In Table 8, we show two examples from each of the datasets, with an image, a caption of the image, a question, and an answer. The entries in bold are generated by GPT-4V using our data generation protocol.

Appendix B Details on Benchmarks

The benchmarks employed in this study are detailed below.

•

MMBench (Liu et al., 2023c) (dev set) consists of 4329 multiple-choice questions across 20 ability dimensions, using Accuracy under circular evaluation as the metric.
•

SEED-Bench-v1 (Li et al., 2023a) (image set) comprises 14,233 multiple-choice questions across 9 dimensions. Accuracy is adopted as the metric.
•

MM-Vet (Yu et al., 2023) comprises 218 questions, each requiring multiple capabilities to solve and provided with multiple groundtruths for a flexible match. Accuracy is adopted as the metric.
•

MMMU (Yue et al., 2023) (val set) consists of 900 multiple-choice questions that require expert-level knowledge to solve. Accuracy is adopted as the metric.
•

MME (Fu et al., 2023) is a benchmark with 2,374 questions spanning 14 subtasks. Accuracy is used as the metric.
•

TextVQA (Singh et al., 2019) comprises 5,000 questions and Accuracy is used as the metric.
•

GQA (Hudson & Manning, 2019) consists of 12,578 questions for real-world reasoning and compositional question answering. Accuracy is used as the metric.
•

MLLM-Bench (Ge et al., 2023) contains 420 complex visual reasoning questions along with per-sample criteria that aids GPT-4V to score each answer. GPT-4V’s answers serve as anchors. Win rate over the anchor is adopted as the metric.
•

TouchStone (Bai et al., 2023c) contains 908 open-ended question covering 5 abilities and 27 subtasks. LVLM’s answers are compared with pre-generated text-based GPT-4’s answers, using text-based GPT-4 as the judge to score each answer. The Averaged Scores are used as the metric.
•

LLaVA-Bench (In-the-Wild) (Liu et al., 2023b) contains 60 open-ended questions and uses text-based GPT-4 (OpenAI et al., 2023) as a judge to score answers in a pairwise fashion. Score Ratio between candidate answers and anchor answers from GPT-4 is adopted as the metric.
•

EMT (Zhai et al., 2023) (Cifar10 split) aims to test the degree of catestrophic forgetting of LVLMs after visual instruction tuning. Accuracy is used as the metric.

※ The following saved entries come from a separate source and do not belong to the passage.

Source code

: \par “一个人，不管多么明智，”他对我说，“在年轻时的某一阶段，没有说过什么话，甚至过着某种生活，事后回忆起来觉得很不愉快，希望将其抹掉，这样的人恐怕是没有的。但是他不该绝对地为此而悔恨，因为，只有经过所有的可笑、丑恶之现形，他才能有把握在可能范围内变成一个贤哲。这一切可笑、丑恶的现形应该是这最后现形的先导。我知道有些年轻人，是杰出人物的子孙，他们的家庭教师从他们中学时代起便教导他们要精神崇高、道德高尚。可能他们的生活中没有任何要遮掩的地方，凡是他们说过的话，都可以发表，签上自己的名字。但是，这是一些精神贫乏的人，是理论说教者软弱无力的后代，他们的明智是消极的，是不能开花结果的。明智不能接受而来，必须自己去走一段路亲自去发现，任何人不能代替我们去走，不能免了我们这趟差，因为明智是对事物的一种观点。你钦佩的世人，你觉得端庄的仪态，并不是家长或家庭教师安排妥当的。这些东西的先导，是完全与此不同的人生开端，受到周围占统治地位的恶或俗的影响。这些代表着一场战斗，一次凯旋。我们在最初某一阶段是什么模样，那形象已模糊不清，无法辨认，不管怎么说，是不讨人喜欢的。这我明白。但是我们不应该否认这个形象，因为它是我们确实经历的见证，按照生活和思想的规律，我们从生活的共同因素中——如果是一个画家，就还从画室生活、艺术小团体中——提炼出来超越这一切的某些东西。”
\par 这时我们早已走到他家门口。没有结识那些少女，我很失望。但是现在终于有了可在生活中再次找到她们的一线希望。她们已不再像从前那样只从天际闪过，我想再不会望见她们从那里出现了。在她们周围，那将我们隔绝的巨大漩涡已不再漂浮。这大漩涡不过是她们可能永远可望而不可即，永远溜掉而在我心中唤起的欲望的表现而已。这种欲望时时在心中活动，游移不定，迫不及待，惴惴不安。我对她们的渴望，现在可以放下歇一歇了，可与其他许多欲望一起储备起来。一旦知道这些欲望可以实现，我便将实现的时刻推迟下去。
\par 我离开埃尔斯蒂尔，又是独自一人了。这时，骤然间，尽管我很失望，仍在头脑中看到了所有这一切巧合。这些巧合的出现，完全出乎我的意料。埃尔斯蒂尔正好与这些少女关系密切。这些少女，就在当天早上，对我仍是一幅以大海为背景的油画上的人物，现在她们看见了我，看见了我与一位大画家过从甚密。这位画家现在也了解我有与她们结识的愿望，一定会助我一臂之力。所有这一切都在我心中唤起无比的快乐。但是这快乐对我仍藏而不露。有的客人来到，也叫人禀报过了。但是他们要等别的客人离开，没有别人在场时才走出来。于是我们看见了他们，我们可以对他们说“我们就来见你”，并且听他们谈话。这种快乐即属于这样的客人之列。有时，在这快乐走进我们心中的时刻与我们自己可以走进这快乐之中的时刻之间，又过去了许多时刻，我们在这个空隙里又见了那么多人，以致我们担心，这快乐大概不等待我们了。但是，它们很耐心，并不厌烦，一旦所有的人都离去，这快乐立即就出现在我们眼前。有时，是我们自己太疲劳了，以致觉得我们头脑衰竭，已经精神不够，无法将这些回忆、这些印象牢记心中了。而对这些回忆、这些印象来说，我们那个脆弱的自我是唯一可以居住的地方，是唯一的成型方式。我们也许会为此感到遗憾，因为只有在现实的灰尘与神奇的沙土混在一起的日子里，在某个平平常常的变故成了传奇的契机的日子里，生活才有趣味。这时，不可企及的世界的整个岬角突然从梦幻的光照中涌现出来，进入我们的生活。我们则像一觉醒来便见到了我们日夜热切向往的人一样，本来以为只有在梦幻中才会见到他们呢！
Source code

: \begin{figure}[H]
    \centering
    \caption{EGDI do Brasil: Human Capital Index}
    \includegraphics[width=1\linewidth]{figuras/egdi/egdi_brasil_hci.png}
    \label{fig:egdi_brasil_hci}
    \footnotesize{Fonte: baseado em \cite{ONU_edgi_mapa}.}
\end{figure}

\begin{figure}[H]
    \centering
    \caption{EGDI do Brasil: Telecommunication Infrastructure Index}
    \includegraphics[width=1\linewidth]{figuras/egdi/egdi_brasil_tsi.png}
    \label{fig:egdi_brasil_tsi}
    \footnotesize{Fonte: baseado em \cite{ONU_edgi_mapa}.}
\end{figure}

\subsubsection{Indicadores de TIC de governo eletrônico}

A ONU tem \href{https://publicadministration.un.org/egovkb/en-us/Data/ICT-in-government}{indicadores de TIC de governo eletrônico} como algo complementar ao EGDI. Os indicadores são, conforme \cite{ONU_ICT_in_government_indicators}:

Appendix C Training details

In Table 9, we show the detailed hyperparameters for ALLaVA-3B using Phi2-2.7B as LM backbone.

Stage	Name	Value
1	Global Batch Size	256
	Deepspeed ZeRO Stage	1
	Optimizer	AdamW
	Weight Decay	0
	Scheduler	Cosine Annealing with Linear Warmup
	Warmup Ratio	0.03
	Max LR	$2e-5$
	Min LR	$2e-6$
	Precision	BF16
2	Global Batch Size	128
	Deepspeed ZeRO Stage	1
	Optimizer	AdamW
	Weight Decay	0
	Scheduler	Cosine Annealing with Linear Warmup
	Warmup Ratio	0.03
	Max LR	$2e-5$
	Min LR	$2e-6$
	Precision	BF16

Table 9: Training hyperparameters.

Appendix D Evaluation Prompts

D.1 Evaluation on Vicuna-80

⬇

You are a fair judge. You will be provided with a question and two answers. Your task is to judge which answer is of better quality.

Here is the question:

{question}

Here is Answer1:

{answer1}

Here is Answer2:

{answer2}

Your output should be either "Answer1" or "Answer2".